The album starts out on a fairly strong note, though, with “Rock Non Stop (All Night Long),” which shows the increasing dance-rock-pop direction the band was heading in. It’s one of the best songs on the album, and is followed by “Other 99,” another decent dance-rock song. Both songs are conventional, compared to the past, but are still memorable. “Funny Names,” a slightly country-sounding number that you could almost picture Ringo Starr singing is the first misstep of their career. It’s not really a bad tune, but certainly nothing more than average, and Jones’ voice is not suited for this type of material (his voice is unsuited for a number of songs on this album). “Applecart” follows and is much more successful, containing a solid pop melody. Still, the B.A.D. of old is largely missing. Where’s the cinematic samples that gave them their edge?
“Esquerita” is a tribute to one of the original piano-pounding wildmen of rock ‘n’ roll, now largely forgotten. The former Eskew Reeder, Jr. basically taught Little Richard everything he knew, and Richard got his style and pompadour from Esquerita, and took his sound all the way to the bank. That’s not to take anything away from the legendary Richard, but anyone who hears Esquerita for the first time will be amazed at the similarities. Being that Esquerita didn’t record until after Little Richard already had started having hits, he was basically seen as an imitator, and his career never took off. The emotionally volatile and flamboyant Reeder died in obscurity, washing car windows and playing in second rate clubs – a sad victim of AIDS. This rockabilly-leaning tribute, complete with imitations of his high-pitched wail might not be a great tune, but it is a nice tribute to this unfairly obscure American original.
This song leads into “Champagne,” one of the best songs on the album. A sing-along-type number about a woman who has a strong preference to the bubbly alcoholic beverage, to the exclusion of all others. I had forgotten how much I liked this song back in the day.
“The Battle of All Saints Road” is another misstep for the band. It’s a stylistically confused number, a strange country-roots rock hybrid, with Jamaican dancehall flourishes. It’s definitely interesting, but ultimately a failure.
“Mr. Walker Said” is on the rocking side, but somewhat generic. The fast dance workout “2000 Shoes” grows on you though.
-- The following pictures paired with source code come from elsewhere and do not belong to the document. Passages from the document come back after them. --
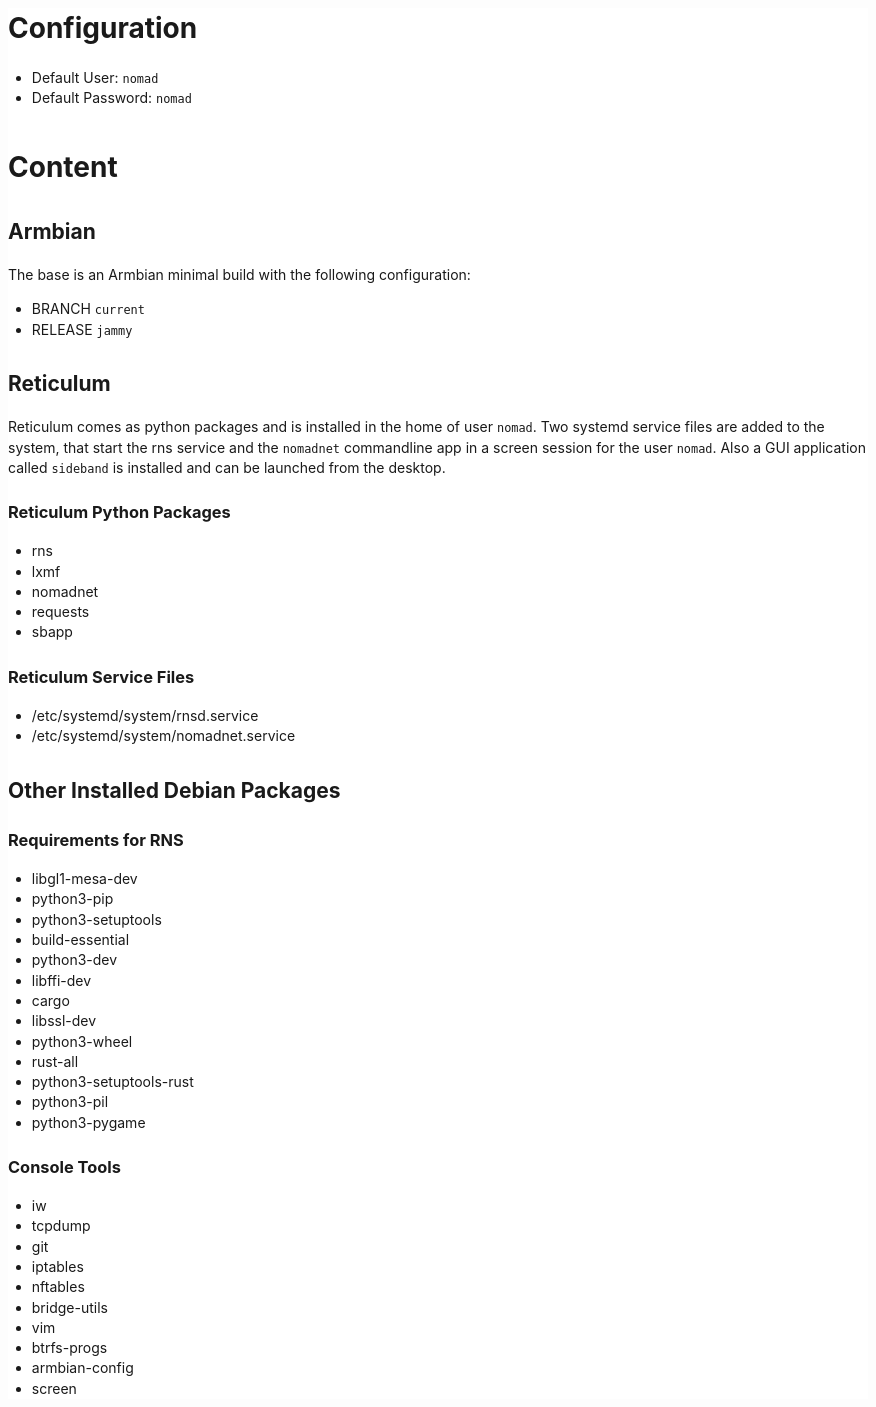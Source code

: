 # Configuration
- Default User: `nomad`
- Default Password: `nomad`

# Content
## Armbian
The base is an Armbian minimal build with the following configuration:
- BRANCH `current`
- RELEASE `jammy`

## Reticulum
Reticulum comes as python packages and is installed in the home of user `nomad`. Two systemd service files are added to the system, that start the rns service and the `nomadnet` commandline app in a screen session for the user `nomad`. Also a GUI application called `sideband` is installed and can be launched from the desktop.

### Reticulum Python Packages
- rns
- lxmf
- nomadnet
- requests
- sbapp

### Reticulum Service Files
- /etc/systemd/system/rnsd.service
- /etc/systemd/system/nomadnet.service

## Other Installed Debian Packages

### Requirements for RNS
- libgl1-mesa-dev
- python3-pip
- python3-setuptools
- build-essential
- python3-dev
- libffi-dev
- cargo
- libssl-dev
- python3-wheel
- rust-all
- python3-setuptools-rust
- python3-pil
- python3-pygame  

### Console Tools
- iw
- tcpdump
- git
- iptables
- nftables
- bridge-utils
- vim
- btrfs-progs
- armbian-config
- screen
The lyrics deal with Imelda Marcos (wife of corrupt Philippine leader Ferdinand Marcos), and her extravagant shoe fetish (hence the title). The song is cleverly spiked with tapdancing sounds throughout.
They leave the best for last though. “Just Play Music!,” a single from the album, is by far the most memorable song of the lot. It’s a pop-rock number, with dance music elements to it, that takes the basic B.A.D. aesthetic, smoothes it out, and comes up with a simple but effective tune. The lyrics are not very profound but don’t need to be. It’s one of the best songs of their career, and was a reasonable size hit.
Out of the four albums by the original incarnation of Big Audio Dynamite, this is easily the weakest. Even though they seem to be branching out with different styles of music here, it’s all done in a safe and unadventurous manner. It’s as if Jones wasn’t sure where to take the band after the groundbreaking music he came out with on the first two albums. The rest of the band seemed to take a backseat on this album, as well. They would rebound in a big way with their next release, 1989’s Megatop Phoenix, but not before Jones came close to death with a serious bout of pneumonia.
Even though this album (complete with artwork courtesy of former Clash bassist Paul Simonon) might not be the best thing Jones ever had a hand in, it’s still worth owning for any true B.A.D. fan, and if you can accept it for what it is, rather than condemning it for what it isn’t, Tighten Up Vol. 88 is actually an underrated piece of work. Some bands would kill for an album this good.